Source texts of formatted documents
_ _ _ _ _ _ _
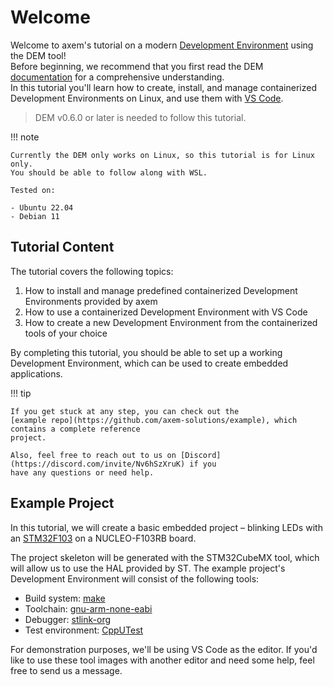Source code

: # Welcome

Welcome to axem's tutorial on a modern 
[Development Environment](https://axemsolutions.io/dem_doc/development_environments/) using the DEM 
tool!  
Before beginning, we recommend that you first read the DEM 
[documentation](https://axemsolutions.io/dem_doc/) for a comprehensive understanding.  
In this tutorial you'll learn how to create, install, and manage containerized Development 
Environments on Linux, and use them with [VS Code](https://code.visualstudio.com/). 

> DEM v0.6.0 or later is needed to follow this tutorial.

!!! note

    Currently the DEM only works on Linux, so this tutorial is for Linux only. 
    You should be able to follow along with WSL.

    Tested on:

    - Ubuntu 22.04
    - Debian 11

## Tutorial Content

The tutorial covers the following topics:

1. How to install and manage predefined containerized Development Environments provided by axem
2. How to use a containerized Development Environment with VS Code
3. How to create a new Development Environment from the containerized tools of your choice

By completing this tutorial, you should be able to set up a working Development Environment, which
can be used to create embedded applications.

!!! tip

    If you get stuck at any step, you can check out the 
    [example repo](https://github.com/axem-solutions/example), which contains a complete reference 
    project.

    Also, feel free to reach out to us on [Discord](https://discord.com/invite/Nv6hSzXruK) if you 
    have any questions or need help.

## Example Project

In this tutorial, we will create a basic embedded project – blinking LEDs with an 
[STM32F103](https://www.st.com/en/microcontrollers-microprocessors/stm32f103.html) on a 
NUCLEO-F103RB board.  

The project skeleton will be generated with the STM32CubeMX tool, which will allow us to use the HAL 
provided by ST. The example project's Development Environment will consist of the following tools:

- Build system: [make](https://www.gnu.org/software/make/#documentation)
- Toolchain: [gnu-arm-none-eabi](https://gcc.gnu.org/onlinedocs/)
- Debugger: [stlink-org](https://github.com/stlink-org/stlink)
- Test environment: [CppUTest](http://cpputest.github.io/)

For demonstration purposes, we'll be using VS Code as the editor. If you'd like to use these tool 
images with another editor and need some help, feel free to send us a message.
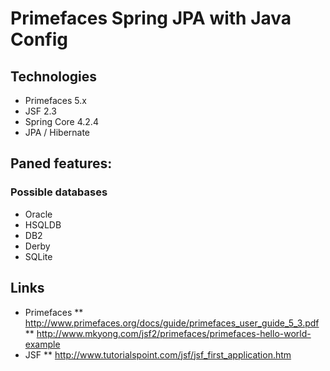 # Primefaces Spring JPA with Java Config

## Technologies
* Primefaces 5.x
* JSF 2.3
* Spring Core 4.2.4
* JPA / Hibernate


## Paned features:
### Possible databases
* Oracle
* HSQLDB
* DB2
* Derby
* SQLite


## Links
* Primefaces
** http://www.primefaces.org/docs/guide/primefaces_user_guide_5_3.pdf
** http://www.mkyong.com/jsf2/primefaces/primefaces-hello-world-example
* JSF
** http://www.tutorialspoint.com/jsf/jsf_first_application.htm
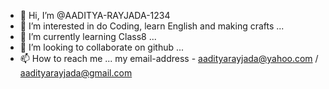 - 👋 Hi, I’m @AADITYA-RAYJADA-1234
- 👀 I’m interested in do Coding, learn English and making crafts ...
- 🌱 I’m currently learning Class8  ...
- 💞️ I’m looking to collaborate on github ...
- 📫 How to reach me ... my email-address - aadityarayjada@yahoo.com / aadityarayjada@gmail.com 

<!---
AADITYA-RAYJADA-1234/AADITYA-RAYJADA-1234 is a ✨ special ✨ repository because its `README.md` (this file) appears on your GitHub profile.
You can click the Preview link to take a look at your changes.
--->
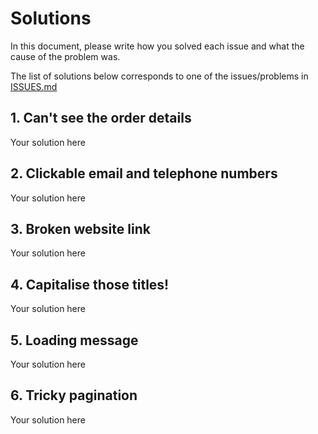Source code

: # Solutions

In this document, please write how you solved each issue and what the cause of the problem was.

The list of solutions below corresponds to one of the issues/problems in [ISSUES.md](./ISSUES.md)

## 1. Can't see the order details

Your solution here

## 2. Clickable email and telephone numbers

Your solution here

## 3. Broken website link

Your solution here

## 4. Capitalise those titles!

Your solution here

## 5. Loading message

Your solution here

## 6. Tricky pagination

Your solution here
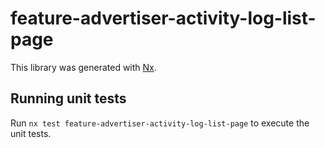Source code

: # feature-advertiser-activity-log-list-page

This library was generated with [Nx](https://nx.dev).

## Running unit tests

Run `nx test feature-advertiser-activity-log-list-page` to execute the unit tests.
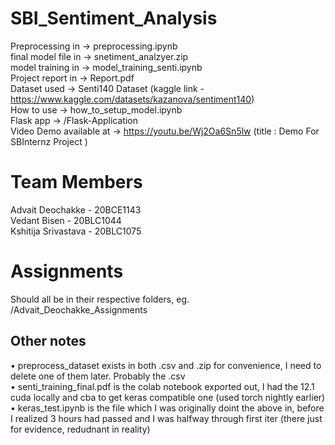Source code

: # SBI_Sentiment_Analysis  
Preprocessing in -> preprocessing.ipynb  
final model file in -> snetiment_analzyer.zip  
model training in -> model_training_senti.ipynb  
Project report in -> Report.pdf  
Dataset used -> Senti140 Dataset (kaggle link - https://www.kaggle.com/datasets/kazanova/sentiment140)  
How to use -> how_to_setup_model.ipynb  
Flask app -> /Flask-Application  
Video Demo available at -> https://youtu.be/Wj2Oa6Sn5lw (title : Demo For SBInternz Project )
  
# Team Members  
Advait Deochakke - 20BCE1143   
Vedant Bisen - 20BLC1044  
Kshitija Srivastava - 20BLC1075

# Assignments  
Should all be in their respective folders, eg. /Advait_Deochakke_Assignments

## Other notes  
• preprocess_dataset exists in both .csv and .zip for convenience, I need to delete one of them later. Probably the .csv  
• senti_training_final.pdf is the colab notebook exported out, I had the 12.1 cuda locally and cba to get keras compatible one (used torch nightly earlier)  
• keras_test.ipynb is the file which I was originally doint the above in, before I realized 3 hours had passed and I was halfway through first iter (there just for evidence, redudnant in reality)
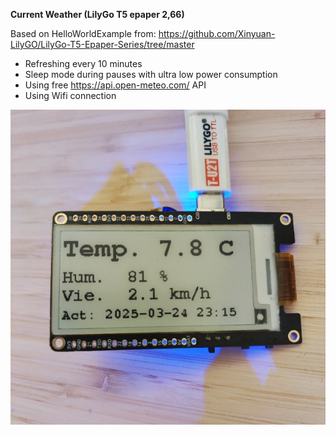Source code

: **Current Weather (LilyGo T5 epaper 2,66)**

Based on HelloWorldExample from:
https://github.com/Xinyuan-LilyGO/LilyGo-T5-Epaper-Series/tree/master

- Refreshing every 10 minutes
- Sleep mode during pauses with ultra low power consumption
- Using free https://api.open-meteo.com/ API
- Using Wifi connection

![image](https://github.com/romanbialek/lilygo_epaper_weather/blob/main/lilygo_weather.jpg?raw=true)


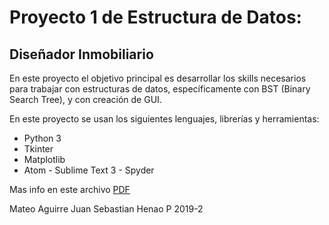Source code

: # Proyecto 1 de Estructura de Datos:
## Diseñador Inmobiliario

En este proyecto el objetivo principal es desarrollar los skills necesarios para trabajar con estructuras de datos,  específicamente con BST (Binary Search Tree), y con creación de GUI.

En este proyecto se usan los siguientes lenguajes, librerías y herramientas:
* Python 3
* Tkinter
* Matplotlib
* Atom - Sublime Text 3 - Spyder

Mas info en este archivo [PDF](./documentation/info.pdf)

Mateo Aguirre
Juan Sebastian Henao P
2019-2
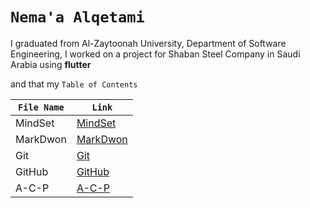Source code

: # `Nema'a Alqetami`
I graduated from Al-Zaytoonah University, Department of Software Engineering, I worked on
a project for Shaban Steel Company in Saudi Arabia using **flutter** 

and that my  `Table of Contents`

| `File Name`  | `Link` |
| ----------- | ----------- |
|MindSet |[MindSet](https://nemaaalqetami.github.io/reading-notes/mindset) |
|MarkDwon|[MarkDwon](https://nemaaalqetami.github.io/reading-notes/markdowm) |
|Git |[Git](https://nemaaalqetami.github.io/reading-notes/git) |
|GitHub |[GitHub](https://nemaaalqetami.github.io/reading-notes/github) |
|A-C-P |[A-C-P]() |
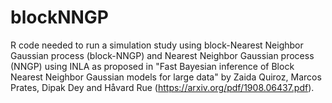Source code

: # blockNNGP

R code needed to run a simulation study  using block-Nearest Neighbor Gaussian process (block-NNGP)  and Nearest Neighbor Gaussian process (NNGP) using INLA as proposed in 
"Fast Bayesian inference of Block Nearest Neighbor Gaussian models for large data" by Zaida Quiroz, Marcos Prates, Dipak Dey and Håvard Rue (https://arxiv.org/pdf/1908.06437.pdf). 

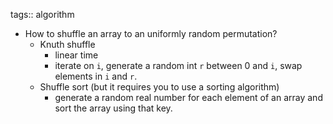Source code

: tags:: algorithm

- How to shuffle an array to an uniformly random permutation?
	- Knuth shuffle
		- linear time
		- iterate on `i`, generate a random int `r` between 0 and `i`,  swap elements in `i` and `r`.
	- Shuffle sort (but it requires you to use a sorting algorithm)
		- generate a random real number for each element of an array and sort the array using that key.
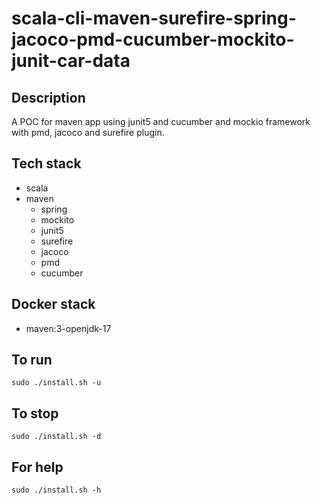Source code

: # scala-cli-maven-surefire-spring-jacoco-pmd-cucumber-mockito-junit-car-data

## Description
A POC for maven app using junit5
and cucumber and mockio framework
 with pmd,
jacoco and surefire plugin.

## Tech stack
- scala
- maven
	- spring
	- mockito
  - junit5
  - surefire
  - jacoco
  - pmd
  - cucumber

## Docker stack
- maven:3-openjdk-17

## To run
`sudo ./install.sh -u`

## To stop
`sudo ./install.sh -d`

## For help
`sudo ./install.sh -h`
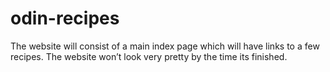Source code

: # odin-recipes

The website will consist of a main index page which will have links to a few recipes. The website won’t look very pretty by the time its finished.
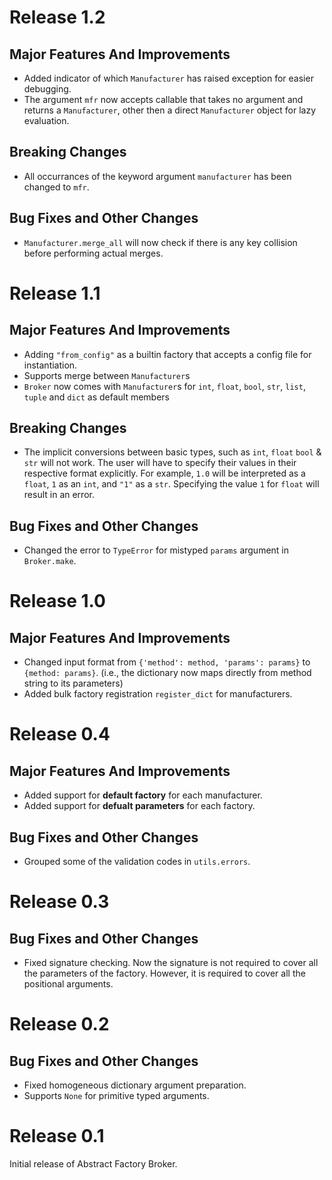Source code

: # Release 1.2
## Major Features And Improvements
- Added indicator of which `Manufacturer` has raised exception for easier debugging.
- The argument `mfr` now accepts callable that takes no argument and returns a `Manufacturer`, other then a direct `Manufacturer` object for lazy evaluation.

## Breaking Changes
- All occurrances of the keyword argument `manufacturer` has been changed to `mfr`.

## Bug Fixes and Other Changes
- `Manufacturer.merge_all` will now check if there is any key collision before performing actual merges.

# Release 1.1
## Major Features And Improvements
- Adding `"from_config"` as a builtin factory that accepts a config file for instantiation.
- Supports merge between `Manufacturer`s
- `Broker` now comes with `Manufacturer`s for `int`, `float`, `bool`, `str`, `list`, `tuple` and `dict` as default members

## Breaking Changes
- The implicit conversions between basic types, such as `int`, `float` `bool` & `str` will not work. The user will have to specify their values in their respective format explicitly. For example, `1.0` will be interpreted as a `float`, `1` as an `int`, and `"1"` as a `str`. Specifying the value `1` for `float` will result in an error.

## Bug Fixes and Other Changes
- Changed the error to `TypeError` for mistyped `params` argument in `Broker.make`.

# Release 1.0
## Major Features And Improvements
- Changed input format from `{'method': method, 'params': params}` to `{method: params}`. (i.e., the dictionary now maps directly from method string to its parameters)
- Added bulk factory registration `register_dict` for manufacturers.

# Release 0.4
## Major Features And Improvements
- Added support for **default factory** for each manufacturer.
- Added support for **defualt parameters** for each factory.

## Bug Fixes and Other Changes
- Grouped some of the validation codes in `utils.errors`.

# Release 0.3
## Bug Fixes and Other Changes
- Fixed signature checking. Now the signature is not required to cover all the parameters of the factory. However, it is required to cover all the positional arguments.

# Release 0.2
## Bug Fixes and Other Changes

- Fixed homogeneous dictionary argument preparation.
- Supports `None` for primitive typed arguments.


# Release 0.1

Initial release of Abstract Factory Broker.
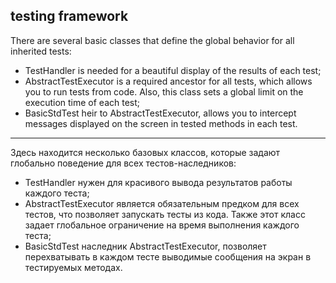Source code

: ## testing framework
There are several basic classes that define the global behavior for all inherited tests:
- TestHandler is needed for a beautiful display of the results of each test;
- AbstractTestExecutor is a required ancestor for all tests, which allows you to run tests from code. Also, this class sets a global limit on the execution time of each test;
- BasicStdTest heir to AbstractTestExecutor, allows you to intercept messages displayed on the screen in tested methods in each test.
___
Здесь находится несколько базовых классов, которые задают глобально поведение для всех тестов-наследников:
- TestHandler нужен для красивого вывода результатов работы каждого теста;
- AbstractTestExecutor является обязательным предком для всех тестов, что позволяет запускать тесты из кода. Также этот класс задает глобальное ограничение на время выполнения каждого теста;
- BasicStdTest наследник AbstractTestExecutor, позволяет перехватывать в каждом тесте выводимые сообщения на экран в тестируемых методах.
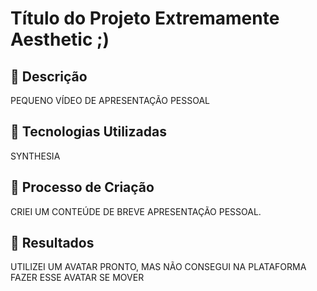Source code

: # Título do Projeto Extremamente Aesthetic ;)

## 📒 Descrição
PEQUENO VÍDEO DE APRESENTAÇÃO PESSOAL

## 🤖 Tecnologias Utilizadas
SYNTHESIA
## 🧐 Processo de Criação
CRIEI UM CONTEÚDE DE BREVE APRESENTAÇÃO PESSOAL.

## 🚀 Resultados
UTILIZEI UM AVATAR PRONTO, MAS NÃO CONSEGUI NA PLATAFORMA FAZER ESSE AVATAR SE MOVER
_ _ _ _ _ _ _
• Problem details
Could you transcribe exactly the entries above, but only the lines from the one with "## 5. Loading message" through the one with "final model file", and without pictures?

• Result of the task
## 5. Loading message

Your solution here

## 6. Tricky pagination

Your solution here
Source code

: # feature-advertiser-activity-log-list-page

This library was generated with [Nx](https://nx.dev).

## Running unit tests

Run `nx test feature-advertiser-activity-log-list-page` to execute the unit tests.
Source code

: # SBI_Sentiment_Analysis  
Preprocessing in -> preprocessing.ipynb  
final model file in -> snetiment_analzyer.zip  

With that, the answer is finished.